Because the park is public property, City Hall cannot arbitrarily set aside spots or give preference to any particular group, message, or ideology or give preference based on tradition or history. So, an application process was established with the awarding of spaces to be determined by random lottery. The outcomes worried some city leaders.
Councilman Bob Holbrook told me last spring that a group calling itself the Church of the Flying Spaghetti Monster had applied for a space. Their god looks like an octopus with outstretched noodles.
“If their name is drawn, we have to let them in,” he fumed. “We can’t stop ’em.”
Luckily for Holbrook, the parody religion’s application didn’t win. But, as luck would have it, non-religious groups did take 18 out of 21 spaces. The churches, operating collectively as “Save Our Nativity Scenes” (SONS), initiated a public relations campaign to win back display areas. Because, I guess, setting up displays at the churches themselves isn’t an option.
It’s all much ado about nothing because all the signed petitions floated by SONS doesn’t trump the U.S. Constitution, which calls for equal access. Lord willing, next year the churches will win a majority of spaces in the lottery. And, non-nativity groups will claim the process was rigged against them.
Some years, the nativity scenes will prevail. Some years, church and state separatists will win. Maybe some of the “Johnny-come lately” groups will drop out and spots will be reacquired by the churches. The full story of the first Christmas — and controversy — will return to Ocean Avenue.
Smoke and mirrors
The issue of smoking and its effect on non-smokers has been vexing for our nanny City Council. Last Tuesday, they debated how to control smoking tobacco in multi-unit apartments and condominiums.
An ordinance under consideration would require current occupants of apartments and condominiums to choose either “smoking” or “non-smoking” status for their dwelling unit. If a unit is designated non-smoking, smoking would thereafter be prohibited in that unit. Upon vacancy, units including smoking units, would be designated as non-smoking units, forever. Current smoking tenants would be allowed to smoke in their smoking-designated units.
This whole proposal is just goofy. What if a tenant declares his unit “non-smoking” and then takes up a pipe, cigarettes, cigars or a Tiparillo? He/she would be in violation of the ordinance (if it passes) and could be cited and even sued.
It gets worse. If a guest lights up in your non-smoking unit, you can be fined and sued. This could put an end to smoking after sex in non-smoking units.

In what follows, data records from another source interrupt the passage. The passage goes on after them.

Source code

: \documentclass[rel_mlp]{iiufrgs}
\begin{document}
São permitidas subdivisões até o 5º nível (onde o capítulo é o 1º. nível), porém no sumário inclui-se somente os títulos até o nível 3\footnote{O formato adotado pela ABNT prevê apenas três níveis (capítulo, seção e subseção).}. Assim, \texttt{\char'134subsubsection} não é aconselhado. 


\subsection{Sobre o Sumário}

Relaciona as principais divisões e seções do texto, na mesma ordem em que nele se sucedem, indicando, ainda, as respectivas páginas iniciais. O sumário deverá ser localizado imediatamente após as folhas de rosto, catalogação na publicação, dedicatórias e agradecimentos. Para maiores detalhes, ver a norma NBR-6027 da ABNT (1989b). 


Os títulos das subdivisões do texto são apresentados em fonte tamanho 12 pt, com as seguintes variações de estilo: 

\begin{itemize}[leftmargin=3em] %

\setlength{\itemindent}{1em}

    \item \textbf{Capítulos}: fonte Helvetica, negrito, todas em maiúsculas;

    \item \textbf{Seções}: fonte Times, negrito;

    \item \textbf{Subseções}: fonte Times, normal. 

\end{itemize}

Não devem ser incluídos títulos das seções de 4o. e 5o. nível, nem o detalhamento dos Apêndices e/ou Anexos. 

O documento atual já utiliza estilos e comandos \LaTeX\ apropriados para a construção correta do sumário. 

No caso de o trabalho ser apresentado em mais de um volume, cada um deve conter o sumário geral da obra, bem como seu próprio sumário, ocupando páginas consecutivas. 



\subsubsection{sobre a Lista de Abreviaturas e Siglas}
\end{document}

But, if you designate your unit as a smoking unit, even if you’re a non-smoker, under the proposed ordinance there’s no penalty for lighting up — even after sex.
Units where tenants or owners who have not disclosed status would automatically be declared non-smoking by City Hall. Smokers in these units would also be in jeopardy of fines and lawsuits.
Anybody mention privacy issues? Under the proposed ordinance, anyone could ask your landlord or home owners association if you, in unit 102, for example, are a smoker. I say it’s nobody’s business!
How about single-family homes? They are not covered by the proposed ordinance. There’s no recourse or penalty if your neighbor’s cigar, pipe or cigarette smoke drifts onto your property, into your home and swirls around you and your children.
For that reason, there seems to be an issue with equal protection. But I suspect that single-family homes were left out because the politicians and bureaucrats didn’t want another “hedge” controversy.
How about requiring similar disclosure about whom has dogs or cats. After all, allergies are a health issue, too.
More feather-headed is the notion that the proposed ordinance may not apply to units where residents partake of the “good weed.”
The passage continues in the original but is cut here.